Today, as we all sit down underneath our Christmas trees, and open our much-needed(??) gifts, let us re-focus and remember those in Bethlehem, the birthplace of the One who would certainly be fighting-out against materialism if He were here today. I know I need some “perspective” as I am in the midst of the Christmas season. And I’m guessing that every other American Christian needs some perspective as well. Below is a piece that my good friend Becca Hylander wrote, as she reflected on being in Bethlehem during Christmas last year. She served with the Presbyterian Young Adult Volunteer program in Cairo for one year.
It is hard to get to Bethlehem today.
In fact, I think Mary and Joseph might have had it easier than a modern day pilgrim.
Oh sure, I didn’t have to walk from Cairo, where I was living at the time, to Bethlehem. I didn’t have to ride a donkey. When I arrived in Bethlehem, I didn’t have to sleep in a stable.
But I did have to maneuver my way across borders, through checkpoints, over roadblocks, and around an 8.5-meter high concrete wall.
One might think that the birthplace of Jesus would be overflowing with holiday cheer. But Bethlehem in the 21st century is eerily empty and shockingly stark, even at Christmas time.
In place of lights, tinsel, and garlands are banners that say things like “Stop the Wall” or “Don’t convert Bethlehem into a ghetto” or perhaps the most poignant, “We live in the holy land but we can’t feel the joy of Christmas.”

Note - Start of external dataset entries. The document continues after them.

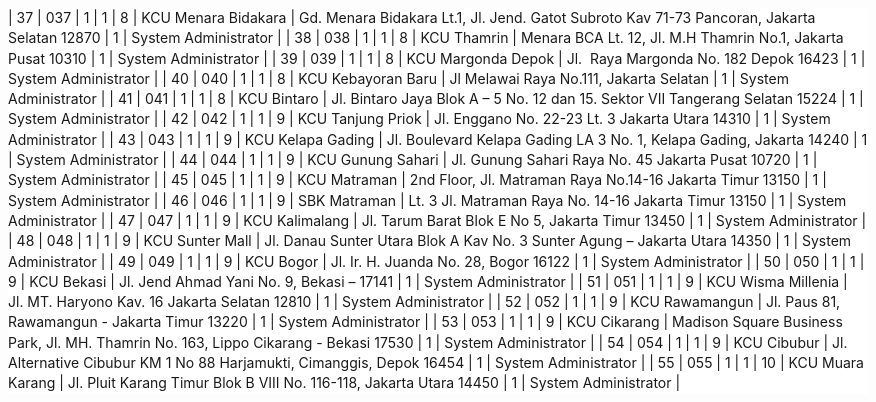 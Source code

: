 | 37 | 037  | 1          | 1          | 8         | KCU Menara Bidakara      | Gd. Menara Bidakara Lt.1, Jl. Jend. Gatot Subroto Kav 71-73 Pancoran, Jakarta Selatan 12870                                                                                                    | 1         | System Administrator |
| 38 | 038  | 1          | 1          | 8         | KCU Thamrin              | Menara BCA Lt. 12, Jl. M.H Thamrin No.1, Jakarta Pusat 10310                                                                                                                                   | 1         | System Administrator |
| 39 | 039  | 1          | 1          | 8         | KCU Margonda Depok       | Jl.  Raya Margonda No. 182 Depok 16423                                                                                                                                                        | 1         | System Administrator |
| 40 | 040  | 1          | 1          | 8         | KCU Kebayoran Baru       | Jl Melawai Raya No.111, Jakarta Selatan                                                                                                                                                        | 1         | System Administrator |
| 41 | 041  | 1          | 1          | 8         | KCU Bintaro              | Jl. Bintaro Jaya Blok A – 5 No. 12 dan 15. Sektor VII Tangerang Selatan 15224                                                                                                                | 1         | System Administrator |
| 42 | 042  | 1          | 1          | 9         | KCU Tanjung Priok        | Jl. Enggano No. 22-23 Lt. 3 Jakarta Utara 14310                                                                                                                                                | 1         | System Administrator |
| 43 | 043  | 1          | 1          | 9         | KCU Kelapa Gading        | Jl. Boulevard Kelapa Gading LA 3 No. 1, Kelapa Gading, Jakarta 14240                                                                                                                           | 1         | System Administrator |
| 44 | 044  | 1          | 1          | 9         | KCU Gunung Sahari        | Jl. Gunung Sahari Raya No. 45 Jakarta Pusat 10720                                                                                                                                              | 1         | System Administrator |
| 45 | 045  | 1          | 1          | 9         | KCU Matraman             | 2nd Floor, Jl. Matraman Raya No.14-16 Jakarta Timur 13150                                                                                                                                      | 1         | System Administrator |
| 46 | 046  | 1          | 1          | 9         | SBK Matraman             | Lt. 3 Jl. Matraman Raya No. 14-16 Jakarta Timur 13150                                                                                                                                          | 1         | System Administrator |
| 47 | 047  | 1          | 1          | 9         | KCU Kalimalang           | Jl. Tarum Barat Blok E No 5, Jakarta Timur 13450                                                                                                                                               | 1         | System Administrator |
| 48 | 048  | 1          | 1          | 9         | KCU Sunter Mall          | Jl. Danau Sunter Utara Blok A Kav No. 3 Sunter Agung – Jakarta Utara 14350                                                                                                                   | 1         | System Administrator |
| 49 | 049  | 1          | 1          | 9         | KCU Bogor                | Jl. Ir. H. Juanda No. 28, Bogor 16122                                                                                                                                                          | 1         | System Administrator |
| 50 | 050  | 1          | 1          | 9         | KCU Bekasi               | Jl. Jend Ahmad Yani No. 9, Bekasi – 17141                                                                                                                                                    | 1         | System Administrator |
| 51 | 051  | 1          | 1          | 9         | KCU Wisma Millenia       | Jl. MT. Haryono Kav. 16 Jakarta Selatan 12810                                                                                                                                                 | 1         | System Administrator |
| 52 | 052  | 1          | 1          | 9         | KCU Rawamangun           | Jl. Paus 81, Rawamangun - Jakarta Timur 13220                                                                                                                                                  | 1         | System Administrator |
| 53 | 053  | 1          | 1          | 9         | KCU Cikarang             | Madison Square Business Park, Jl. MH. Thamrin No. 163, Lippo Cikarang - Bekasi 17530                                                                                                           | 1         | System Administrator |
| 54 | 054  | 1          | 1          | 9         | KCU Cibubur              | Jl. Alternative Cibubur KM 1 No 88 Harjamukti, Cimanggis, Depok 16454                                                                                                                          | 1         | System Administrator |
| 55 | 055  | 1          | 1          | 10        | KCU Muara Karang         | Jl. Pluit Karang Timur Blok B VIII No. 116-118, Jakarta Utara 14450                                                                                                                            | 1         | System Administrator | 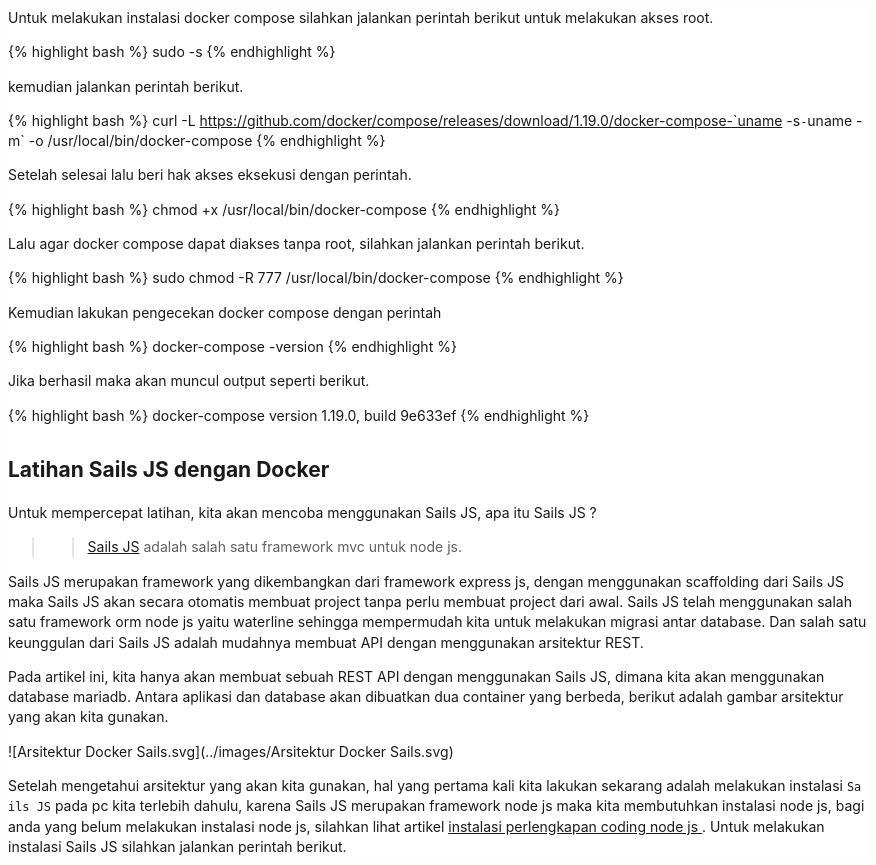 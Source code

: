 Untuk melakukan instalasi docker compose silahkan jalankan perintah berikut untuk melakukan akses root.

{% highlight bash %}
sudo -s
{% endhighlight %}

kemudian jalankan perintah berikut.

{% highlight bash %}
curl -L https://github.com/docker/compose/releases/download/1.19.0/docker-compose-`uname -s`-`uname -m` -o /usr/local/bin/docker-compose
{% endhighlight %}

Setelah selesai lalu beri hak akses eksekusi dengan perintah.

{% highlight bash %}
chmod +x /usr/local/bin/docker-compose
{% endhighlight %}

Lalu agar docker compose dapat diakses tanpa root, silahkan jalankan perintah berikut.

{% highlight bash %}
sudo chmod -R 777 /usr/local/bin/docker-compose
{% endhighlight %}

Kemudian lakukan pengecekan docker compose dengan perintah

{% highlight bash %}
docker-compose -version
{% endhighlight %}

Jika berhasil maka akan muncul output seperti berikut.

{% highlight bash %}
docker-compose version 1.19.0, build 9e633ef
{% endhighlight %}

## Latihan Sails JS dengan Docker

Untuk mempercepat latihan, kita akan mencoba menggunakan Sails JS, apa itu Sails JS ?

>>[Sails JS](http://sailsjs.org/) adalah salah satu framework mvc untuk node js.

Sails JS merupakan framework yang dikembangkan dari framework express js, dengan menggunakan scaffolding dari Sails JS maka Sails JS akan secara otomatis membuat project tanpa perlu membuat project dari awal. Sails JS telah menggunakan salah satu framework orm node js yaitu waterline sehingga mempermudah kita untuk melakukan migrasi antar database. Dan salah satu keunggulan dari Sails JS adalah mudahnya membuat API dengan menggunakan arsitektur REST.

Pada artikel ini, kita hanya akan membuat sebuah REST API dengan menggunakan Sails JS, dimana kita akan menggunakan database mariadb. Antara aplikasi dan database akan dibuatkan dua container yang berbeda, berikut adalah gambar arsitektur yang akan kita gunakan.

![Arsitektur Docker Sails.svg](../images/Arsitektur Docker Sails.svg)

Setelah mengetahui arsitektur yang akan kita gunakan, hal yang pertama kali kita lakukan sekarang adalah melakukan instalasi `Sails JS` pada pc kita terlebih dahulu, karena Sails JS merupakan framework node js maka kita membutuhkan instalasi node js, bagi anda yang belum melakukan instalasi node js, silahkan lihat artikel [instalasi perlengkapan coding node js ](https://rizkimufrizal.github.io/instalasi-perlengkapan-coding-node-js/). Untuk melakukan instalasi Sails JS silahkan jalankan perintah berikut.
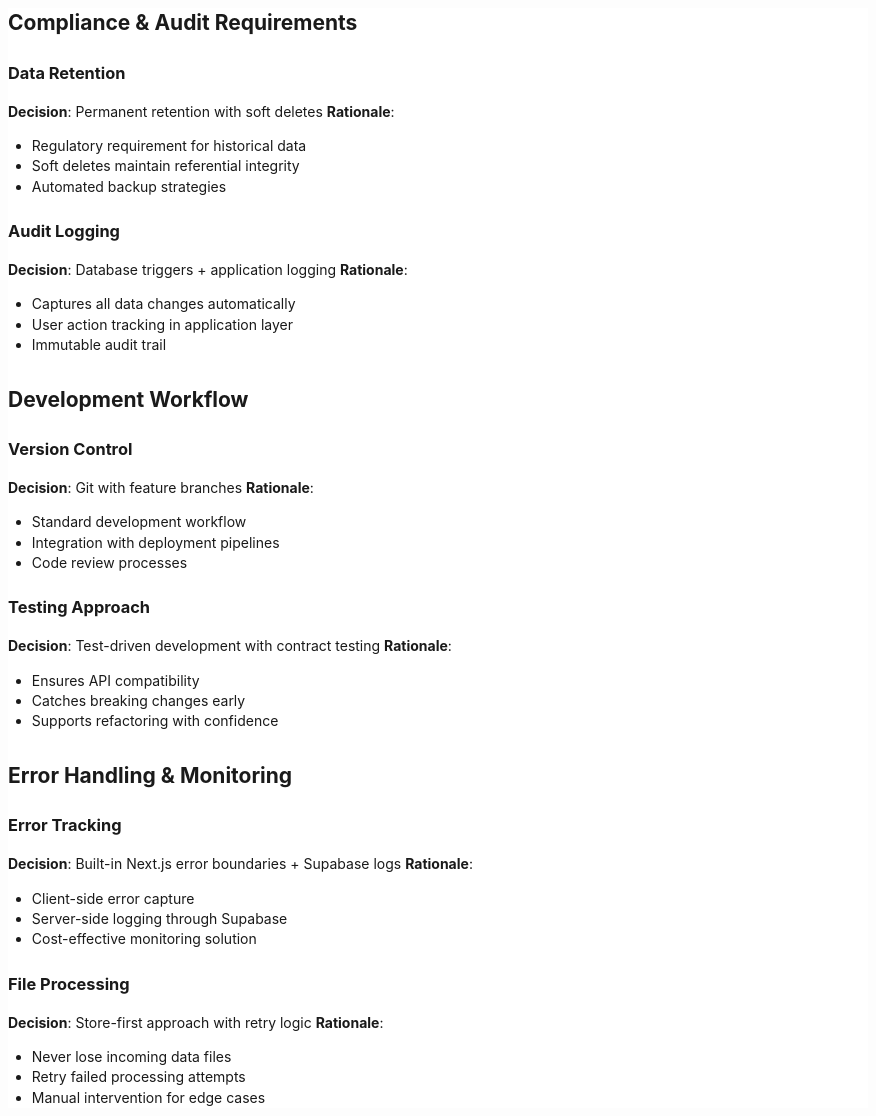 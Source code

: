 ## Compliance & Audit Requirements

### Data Retention
**Decision**: Permanent retention with soft deletes
**Rationale**:
- Regulatory requirement for historical data
- Soft deletes maintain referential integrity
- Automated backup strategies

### Audit Logging
**Decision**: Database triggers + application logging
**Rationale**:
- Captures all data changes automatically
- User action tracking in application layer
- Immutable audit trail

## Development Workflow

### Version Control
**Decision**: Git with feature branches
**Rationale**:
- Standard development workflow
- Integration with deployment pipelines
- Code review processes

### Testing Approach
**Decision**: Test-driven development with contract testing
**Rationale**:
- Ensures API compatibility
- Catches breaking changes early
- Supports refactoring with confidence

## Error Handling & Monitoring

### Error Tracking
**Decision**: Built-in Next.js error boundaries + Supabase logs
**Rationale**:
- Client-side error capture
- Server-side logging through Supabase
- Cost-effective monitoring solution

### File Processing
**Decision**: Store-first approach with retry logic
**Rationale**:
- Never lose incoming data files
- Retry failed processing attempts
- Manual intervention for edge cases
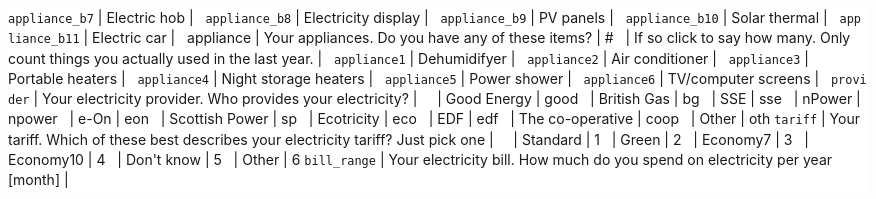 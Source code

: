 ``appliance_b7``     | Electric hob                                                                       | &nbsp;
``appliance_b8``     | Electricity display                                                                | &nbsp;
``appliance_b9``     | PV panels                                                                          | &nbsp;
``appliance_b10``    | Solar thermal                                                                      | &nbsp;
``appliance_b11``    | Electric car                                                                       | &nbsp;
appliance            | Your appliances. Do you have any of these items?                                   | #
&nbsp;               | If so click to say how many. Only count things you actually used in the last year. | &nbsp;
``appliance1``       | Dehumidifyer                                                                       | &nbsp;
``appliance2``       | Air conditioner                                                                    | &nbsp;
``appliance3``       | Portable heaters                                                                   | &nbsp;
``appliance4``       | Night storage heaters                                                              | &nbsp;
``appliance5``       | Power shower                                                                       | &nbsp;
``appliance6``       | TV/computer screens                                                                | &nbsp;
``provider``         | Your electricity provider. Who provides your electricity?                          | &nbsp;
&nbsp;               | Good Energy                                                                        | good
&nbsp;               | British Gas                                                                        | bg
&nbsp;               | SSE                                                                                | sse
&nbsp;               | nPower                                                                             | npower
&nbsp;               | e-On                                                                               | eon
&nbsp;               | Scottish Power                                                                     | sp
&nbsp;               | Ecotricity                                                                         | eco
&nbsp;               | EDF                                                                                | edf
&nbsp;               | The co-operative                                                                   | coop
&nbsp;               | Other                                                                              | oth
``tariff``           | Your tariff. Which of these best describes your electricity tariff? Just pick one  | &nbsp;
&nbsp;               | Standard                                                                           | 1
&nbsp;               | Green                                                                              | 2
&nbsp;               | Economy7                                                                           | 3
&nbsp;               | Economy10                                                                          | 4
&nbsp;               | Don't know                                                                         | 5
&nbsp;               | Other                                                                              | 6
``bill_range``       | Your electricity bill. How much do you spend on electricity per year [month]       | &nbsp; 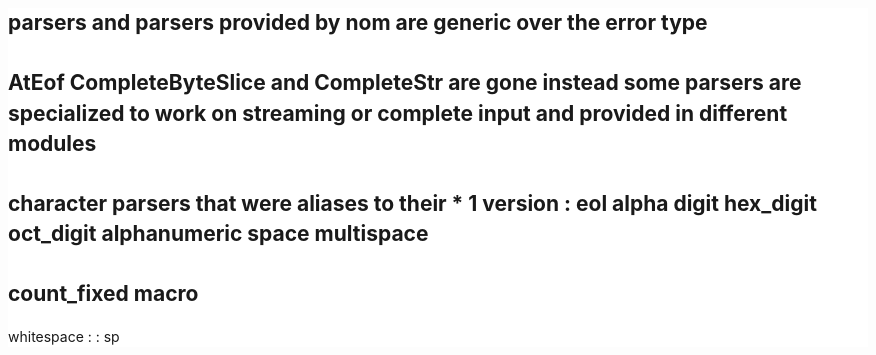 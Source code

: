 parsers
and
parsers
provided
by
nom
are
generic
over
the
error
type
-
AtEof
CompleteByteSlice
and
CompleteStr
are
gone
instead
some
parsers
are
specialized
to
work
on
streaming
or
complete
input
and
provided
in
different
modules
-
character
parsers
that
were
aliases
to
their
*
1
version
:
eol
alpha
digit
hex_digit
oct_digit
alphanumeric
space
multispace
-
count_fixed
macro
-
whitespace
:
:
sp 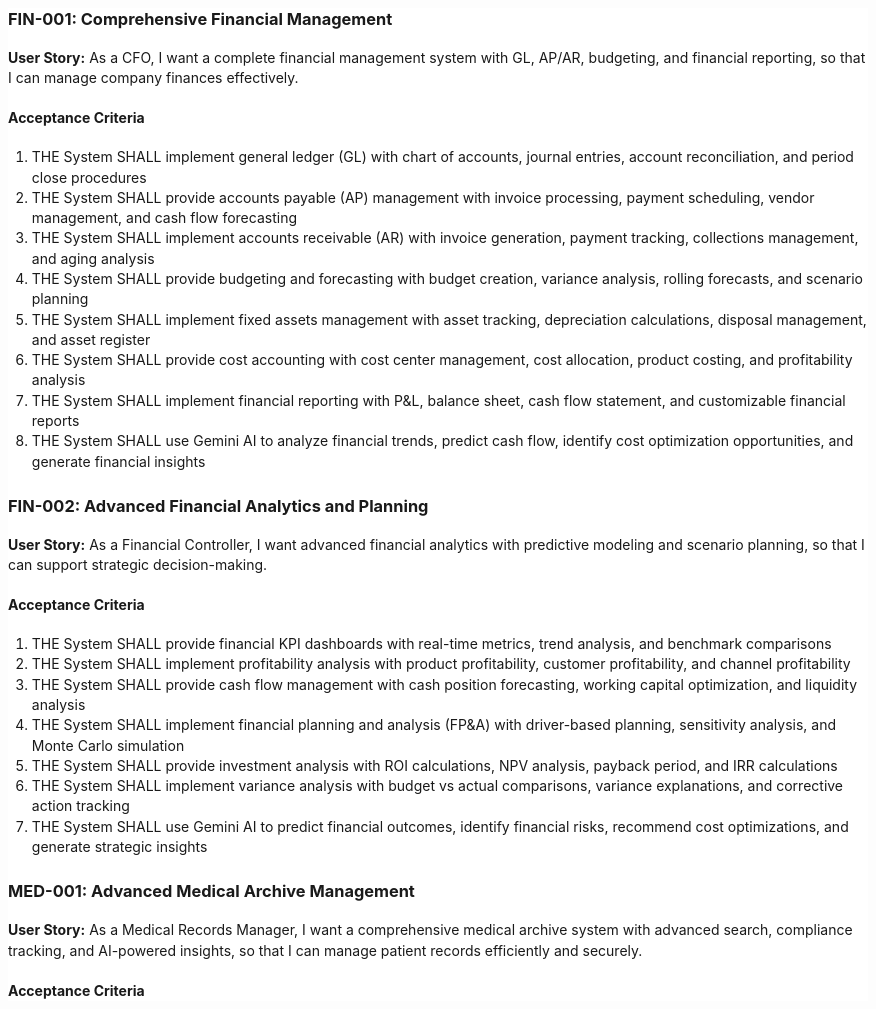 ### FIN-001: Comprehensive Financial Management

**User Story:** As a CFO, I want a complete financial management system with GL, AP/AR, budgeting, and financial reporting, so that I can manage company finances effectively.

#### Acceptance Criteria

1. THE System SHALL implement general ledger (GL) with chart of accounts, journal entries, account reconciliation, and period close procedures
2. THE System SHALL provide accounts payable (AP) management with invoice processing, payment scheduling, vendor management, and cash flow forecasting
3. THE System SHALL implement accounts receivable (AR) with invoice generation, payment tracking, collections management, and aging analysis
4. THE System SHALL provide budgeting and forecasting with budget creation, variance analysis, rolling forecasts, and scenario planning
5. THE System SHALL implement fixed assets management with asset tracking, depreciation calculations, disposal management, and asset register
6. THE System SHALL provide cost accounting with cost center management, cost allocation, product costing, and profitability analysis
7. THE System SHALL implement financial reporting with P&L, balance sheet, cash flow statement, and customizable financial reports
8. THE System SHALL use Gemini AI to analyze financial trends, predict cash flow, identify cost optimization opportunities, and generate financial insights

### FIN-002: Advanced Financial Analytics and Planning

**User Story:** As a Financial Controller, I want advanced financial analytics with predictive modeling and scenario planning, so that I can support strategic decision-making.

#### Acceptance Criteria

1. THE System SHALL provide financial KPI dashboards with real-time metrics, trend analysis, and benchmark comparisons
2. THE System SHALL implement profitability analysis with product profitability, customer profitability, and channel profitability
3. THE System SHALL provide cash flow management with cash position forecasting, working capital optimization, and liquidity analysis
4. THE System SHALL implement financial planning and analysis (FP&A) with driver-based planning, sensitivity analysis, and Monte Carlo simulation
5. THE System SHALL provide investment analysis with ROI calculations, NPV analysis, payback period, and IRR calculations
6. THE System SHALL implement variance analysis with budget vs actual comparisons, variance explanations, and corrective action tracking
7. THE System SHALL use Gemini AI to predict financial outcomes, identify financial risks, recommend cost optimizations, and generate strategic insights

### MED-001: Advanced Medical Archive Management

**User Story:** As a Medical Records Manager, I want a comprehensive medical archive system with advanced search, compliance tracking, and AI-powered insights, so that I can manage patient records efficiently and securely.

#### Acceptance Criteria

Instead of bells ringing and carolers singing, one hears the sounds of tanks and bulldozers competing with the sounds of stone throwers and homemade rockets. But even these sounds are drowned out by the cries of victims on both sides.
Checkpoints, roadblocks, barbed wire, a concrete wall, empty stores, deserted streets, flattened olive groves, demolished homes, squalid refugee camps‚…this is the face of Bethlehem today.
In previous years, I was told that one would have to wait in line for hours to visit the Church of the Nativity on Christmas Eve. Not so last year and I can imagine not so this year either.
And so the day before Christmas Eve 2003 I found myself alone in the place where the Christ child was born.
I slowly walked past mosaics from the Middle Ages alongside bullet holes from the 21st century. What a perfect symbol of the unholy war in the holy land.
I descended into the dark and damp grotto of the Nativity and for a moment, the visible signs of war – tanks and bulldozers – disappeared. For a moment, the sounds of war – guns and bombs – faded.
In their place was the sweet smell of incense and the single flame of a candle being lit by a young Palestinian Christian schoolboy.
I wondered what he was praying for as he lit his candle.
Was he praying for peace in Bethlehem? Was he praying for just one day without the sights and sounds of war? Or maybe he was simply praying to do well on his mid-year exams or praying for that special Christmas gift.
After he left, I took my candle and I lit it in the flame that he had left behind. And all of the pain that I had witnessed during that week in Bethlehem – it was almost too much for me to even know where to begin to pray.
And so I simply prayed, “Come Lord Jesus. Come again into Bethlehem. Come again to shine your light in this dark world.”